The View From 1776

The Stimulus Plan’s High Cost / Benefit Ratio

Read Alan Reynolds’s $646,214 Per Government Job: Spending where unemployment is already low.

Posted by .(JavaScript must be enabled to view this email address) on 01/28 at 11:13 PM
  1. As much as education and health care jobs are needed, we have to remember that they require tax revenues.

    If you keep increasing the jobs requiring tax revenues without maintaining the proper ration of private sector jobs and wages high enough to pay the taxes, you just keep digging a hole deeper you can't get out of.

    I believe we will move to a national health care plan this year due to the millions that will lose coverage as they lose their jobs. This is going to really stress the government if they go ahead with a payroll tax holiday.

    We borrow all surplus paid into the trust funds. If we have a payroll tax holiday, it means the government will have to borrow a lot more from foreign lenders since there is no money in the trust funds and the payout would have to be borrowed each month too.

    A payroll tax holiday might sound good but, not for a nation that has to borrow to replace the lost revenue.
    Posted by JanPBurr  on  01/29  at  10:44 AM
  2. The $624K per job is a misleading figure because it divides multi-year spending by a single year job number.
    Posted by .(JavaScript must be enabled to view this email address)  on  01/29  at  02:26 PM
  3. I think the article said a two year job number as many jobs from the spending won't be created this year but, I agree it is probably misleading and could be up or down.

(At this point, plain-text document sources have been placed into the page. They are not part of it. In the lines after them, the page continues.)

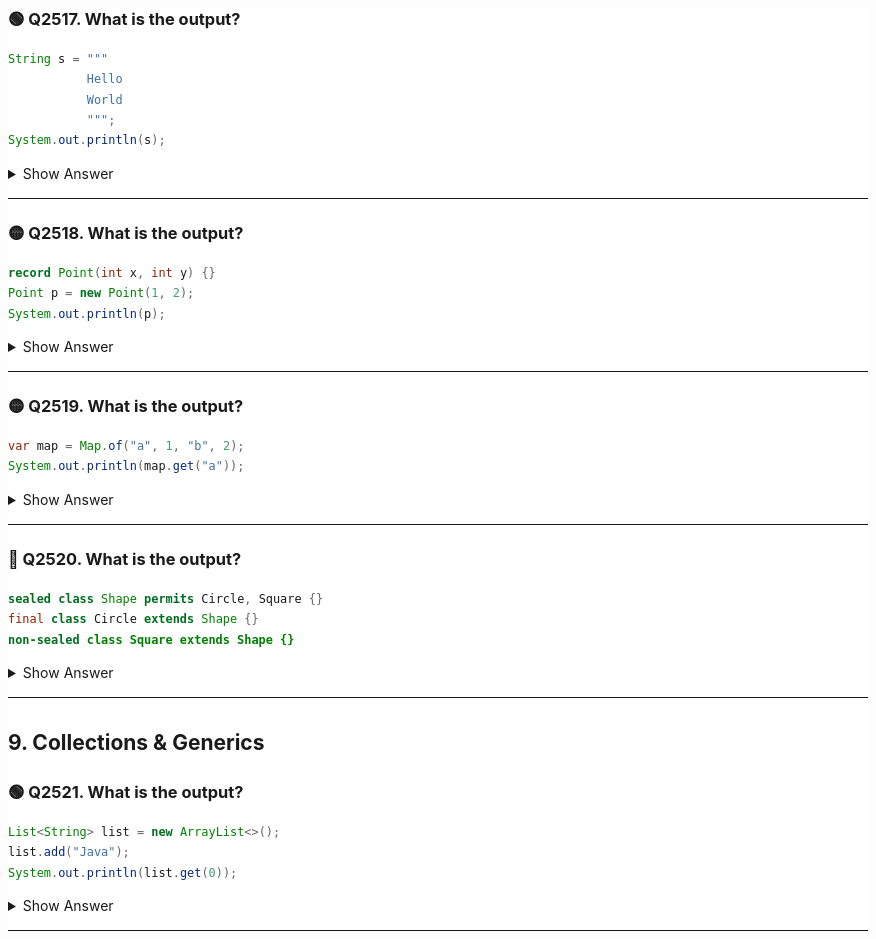 ### 🟢 Q2517. What is the output?
```java
String s = """
           Hello
           World
           """;
System.out.println(s);
```
<details><summary>Show Answer</summary></details>

---

### 🟡 Q2518. What is the output?
```java
record Point(int x, int y) {}
Point p = new Point(1, 2);
System.out.println(p);
```
<details><summary>Show Answer</summary></details>

---

### 🟡 Q2519. What is the output?
```java
var map = Map.of("a", 1, "b", 2);
System.out.println(map.get("a"));
```
<details><summary>Show Answer</summary></details>

---

### 🔴 Q2520. What is the output?
```java
sealed class Shape permits Circle, Square {}
final class Circle extends Shape {}
non-sealed class Square extends Shape {}
```
<details><summary>Show Answer</summary></details>

---

## 9. Collections & Generics

### 🟢 Q2521. What is the output?
```java
List<String> list = new ArrayList<>();
list.add("Java");
System.out.println(list.get(0));
```
<details><summary>Show Answer</summary></details>

---
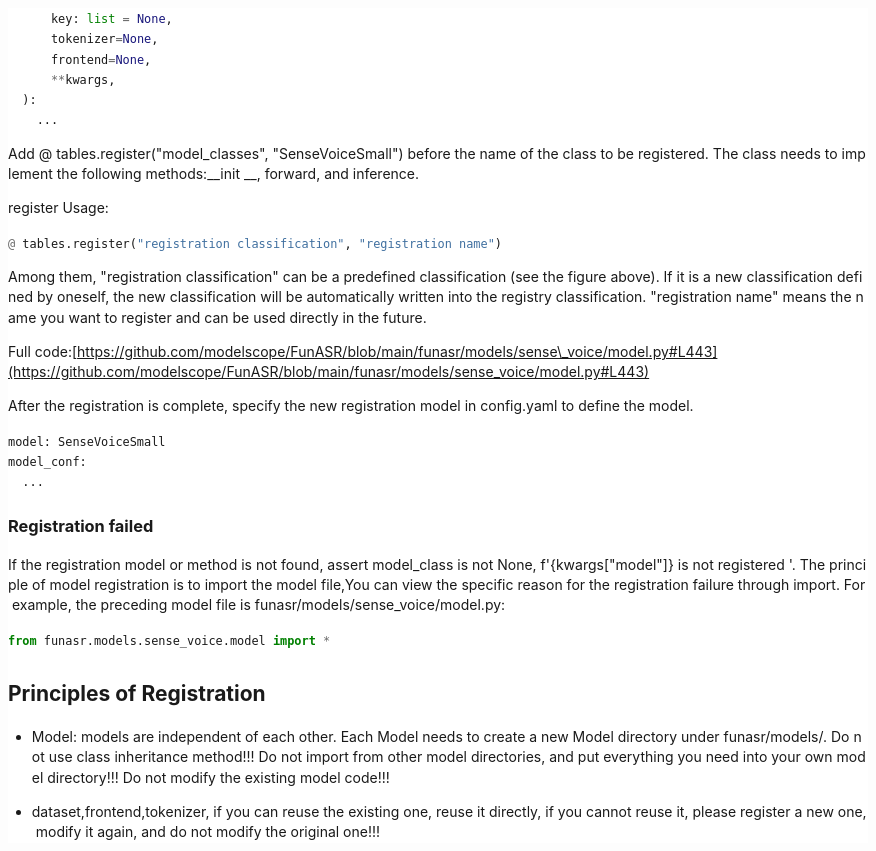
```python
      key: list = None,
      tokenizer=None,
      frontend=None,
      **kwargs,
  ):
    ...

```

Add @ tables.register("model\_classes", "SenseVoiceSmall") before the name of the class to be registered. The class needs to implement the following methods:\_\_init \_\_, forward, and inference.

register Usage:

```python
@ tables.register("registration classification", "registration name")
```

Among them, "registration classification" can be a predefined classification (see the figure above). If it is a new classification defined by oneself, the new classification will be automatically written into the registry classification. "registration name" means the name you want to register and can be used directly in the future.

Full code:[https://github.com/modelscope/FunASR/blob/main/funasr/models/sense\_voice/model.py#L443](https://github.com/modelscope/FunASR/blob/main/funasr/models/sense_voice/model.py#L443)

After the registration is complete, specify the new registration model in config.yaml to define the model.

```python
model: SenseVoiceSmall
model_conf:
  ...
```

### Registration failed

If the registration model or method is not found, assert model\_class is not None, f'{kwargs\["model"\]} is not registered '. The principle of model registration is to import the model file,You can view the specific reason for the registration failure through import. For example, the preceding model file is funasr/models/sense\_voice/model.py:

```python
from funasr.models.sense_voice.model import *
```

## Principles of Registration

*   Model: models are independent of each other. Each Model needs to create a new Model directory under funasr/models/. Do not use class inheritance method!!! Do not import from other model directories, and put everything you need into your own model directory!!! Do not modify the existing model code!!!

*   dataset,frontend,tokenizer, if you can reuse the existing one, reuse it directly, if you cannot reuse it, please register a new one, modify it again, and do not modify the original one!!!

    For example, the 600,000 government jobs will drain tax revenues for as long as the jobs exist and we will have to borrow the money for those jobs from now on as even a recovery will not restore tax revenues to the level we needed before those jobs were created.

    We have passed a point now, where no matter how much we borrow, we can no longer grow GDP fast enough to return to even close to a balanced budget. We have to first, either default on our debt or hyperinflate out of it. There are no other choices. I believe it appears they intend on hyperinflation but, that is based on how fast they are ramping up money supply.

    The velocity of money is the only thing holding prices back but, for how long?

    We owe $49-50 trillion and with unfunded liabilities, $111 trillion or so. We don't have nearly enough workers even if they were all fully employed, to keep that debt system going. It would take such an export surplus to support that debt load that we would have to do most of the manufacturing in the world and they, very little.

    Yet, we are going to actually reduce the private sector employment, due to this unwinding of debt in the personal, city and state levels, at the same time we add hundreds of thousands of government employees that have to be paid from the reduced number of private sector workers.

    The numbers don't add up whether the $624 is over or under. The system is unsustainable just as the Gov. Accounting Office reported to Congress in 2005, 2006 and 2007.